温泉ライオット〜RIOT THE ZUBERMAN〜(第2回)
かくて、ライオットは温泉に住み込むこととなったのである。ただ温泉につかるばかりで仕事をしないかと思いきや、そこは本来の真面目な性格が発揮されて力仕事やら何やらに彼は燃えていた。燃えてはいるのだが、客が来ないことにはどうにもならない。例の地あげ屋だかが露骨にじゃましに来た場合はぶっとばしてやるのだが、何が悪いのかどうも客足が伸びないのだ。まだ借金もずいぶん残っているというのに。
困ったもんだ、とため息をつきながら、浴場(といっても岩だらけの露天風呂だが)のこけを掃除していると、少女がこちらにやってきた。
「ライオットさん、もう今日はいいですよ。」
「しかし、まだ底の方が・・・」
「いいんです。今日はもうお客さまもないし・・・ごはんにしましょう。」
「お客さまもないし・・・」といった時、少女が目を伏せたのにライオットは気づいて何やら切なくなった。
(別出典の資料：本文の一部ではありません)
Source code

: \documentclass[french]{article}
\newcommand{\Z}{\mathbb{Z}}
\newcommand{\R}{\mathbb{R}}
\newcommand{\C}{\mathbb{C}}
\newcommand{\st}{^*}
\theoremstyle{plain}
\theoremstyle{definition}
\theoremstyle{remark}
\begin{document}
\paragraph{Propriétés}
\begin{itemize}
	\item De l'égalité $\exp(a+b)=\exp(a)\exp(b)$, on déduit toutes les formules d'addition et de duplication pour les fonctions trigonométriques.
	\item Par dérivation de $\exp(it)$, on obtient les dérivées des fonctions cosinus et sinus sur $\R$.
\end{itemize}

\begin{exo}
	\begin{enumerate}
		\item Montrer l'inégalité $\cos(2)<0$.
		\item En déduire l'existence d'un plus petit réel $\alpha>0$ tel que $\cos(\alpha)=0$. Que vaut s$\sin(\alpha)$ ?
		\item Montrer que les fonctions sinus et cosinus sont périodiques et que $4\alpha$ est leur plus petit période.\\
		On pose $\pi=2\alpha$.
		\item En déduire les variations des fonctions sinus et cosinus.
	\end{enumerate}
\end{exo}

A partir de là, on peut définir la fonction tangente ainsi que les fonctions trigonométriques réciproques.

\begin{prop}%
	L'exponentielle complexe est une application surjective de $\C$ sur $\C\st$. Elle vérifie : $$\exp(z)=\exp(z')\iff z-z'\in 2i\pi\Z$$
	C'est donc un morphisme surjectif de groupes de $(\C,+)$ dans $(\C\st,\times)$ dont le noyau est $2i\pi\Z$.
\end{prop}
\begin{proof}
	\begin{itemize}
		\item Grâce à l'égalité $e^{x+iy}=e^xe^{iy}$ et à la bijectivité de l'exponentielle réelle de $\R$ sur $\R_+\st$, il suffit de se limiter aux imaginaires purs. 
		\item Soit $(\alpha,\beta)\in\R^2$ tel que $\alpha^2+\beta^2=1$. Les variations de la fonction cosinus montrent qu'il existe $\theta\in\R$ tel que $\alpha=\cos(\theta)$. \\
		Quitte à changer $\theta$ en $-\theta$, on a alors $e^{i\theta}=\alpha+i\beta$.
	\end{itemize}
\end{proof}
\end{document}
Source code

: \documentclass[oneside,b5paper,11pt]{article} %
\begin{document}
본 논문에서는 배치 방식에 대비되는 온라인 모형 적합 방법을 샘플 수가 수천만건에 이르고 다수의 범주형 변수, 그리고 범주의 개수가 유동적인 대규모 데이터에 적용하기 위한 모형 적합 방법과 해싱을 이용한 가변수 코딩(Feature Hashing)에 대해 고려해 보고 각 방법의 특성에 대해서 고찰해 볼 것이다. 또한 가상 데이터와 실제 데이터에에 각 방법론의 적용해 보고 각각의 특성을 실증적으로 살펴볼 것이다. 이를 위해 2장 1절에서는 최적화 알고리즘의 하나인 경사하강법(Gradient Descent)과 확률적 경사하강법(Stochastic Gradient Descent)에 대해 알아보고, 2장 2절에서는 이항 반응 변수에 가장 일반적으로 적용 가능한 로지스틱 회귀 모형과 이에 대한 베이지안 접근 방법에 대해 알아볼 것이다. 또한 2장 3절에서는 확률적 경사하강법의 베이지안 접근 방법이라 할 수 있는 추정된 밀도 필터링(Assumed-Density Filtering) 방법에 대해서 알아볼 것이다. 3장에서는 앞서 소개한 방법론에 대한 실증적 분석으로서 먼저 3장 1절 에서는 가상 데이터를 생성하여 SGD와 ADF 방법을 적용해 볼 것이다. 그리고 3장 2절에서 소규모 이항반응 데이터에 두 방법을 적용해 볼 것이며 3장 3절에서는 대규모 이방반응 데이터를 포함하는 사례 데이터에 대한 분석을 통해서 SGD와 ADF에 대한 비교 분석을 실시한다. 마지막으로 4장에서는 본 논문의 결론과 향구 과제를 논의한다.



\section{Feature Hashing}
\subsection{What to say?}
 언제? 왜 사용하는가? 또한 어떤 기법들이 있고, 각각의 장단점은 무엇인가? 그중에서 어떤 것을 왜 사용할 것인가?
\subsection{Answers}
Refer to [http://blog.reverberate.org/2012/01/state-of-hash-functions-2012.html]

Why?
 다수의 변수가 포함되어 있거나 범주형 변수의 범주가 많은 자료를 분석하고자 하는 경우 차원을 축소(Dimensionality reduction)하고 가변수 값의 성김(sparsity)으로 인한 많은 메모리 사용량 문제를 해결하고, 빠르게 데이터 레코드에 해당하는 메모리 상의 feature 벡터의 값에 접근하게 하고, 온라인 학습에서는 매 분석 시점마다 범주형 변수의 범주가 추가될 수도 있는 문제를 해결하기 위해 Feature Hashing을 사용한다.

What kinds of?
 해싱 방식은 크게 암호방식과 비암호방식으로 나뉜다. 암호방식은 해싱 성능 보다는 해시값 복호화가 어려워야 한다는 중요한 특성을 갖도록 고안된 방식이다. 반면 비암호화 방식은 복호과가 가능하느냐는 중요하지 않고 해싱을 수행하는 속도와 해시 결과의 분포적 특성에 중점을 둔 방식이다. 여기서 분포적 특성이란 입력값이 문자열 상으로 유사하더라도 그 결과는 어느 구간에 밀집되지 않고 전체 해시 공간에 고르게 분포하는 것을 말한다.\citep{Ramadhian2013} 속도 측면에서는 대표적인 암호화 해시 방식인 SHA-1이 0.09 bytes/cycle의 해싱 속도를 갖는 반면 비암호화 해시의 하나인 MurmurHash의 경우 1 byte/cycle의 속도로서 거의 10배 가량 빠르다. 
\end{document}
「ああ、じゃあここの掃除だけ終わらせるから・・・先に行っててくれ。」
「ええ、分かりました。」
彼女は微笑んだ。ライオットがこの温泉(あ、名前決めてないや)のために一生懸命になるのがうれしかったのだ。
彼女が行ってしまうと、ライオットはしばし考えに沈んだ。
――確かに温泉の収益をあげるためには客が来なくては話にならん。どのようにして客を集めるか・・・・・・――
元ギャラクシーフライヤーズ社宣伝部長は必死で考えながら一歩を踏み出し、ものの見事にこけに滑って引っくり返った。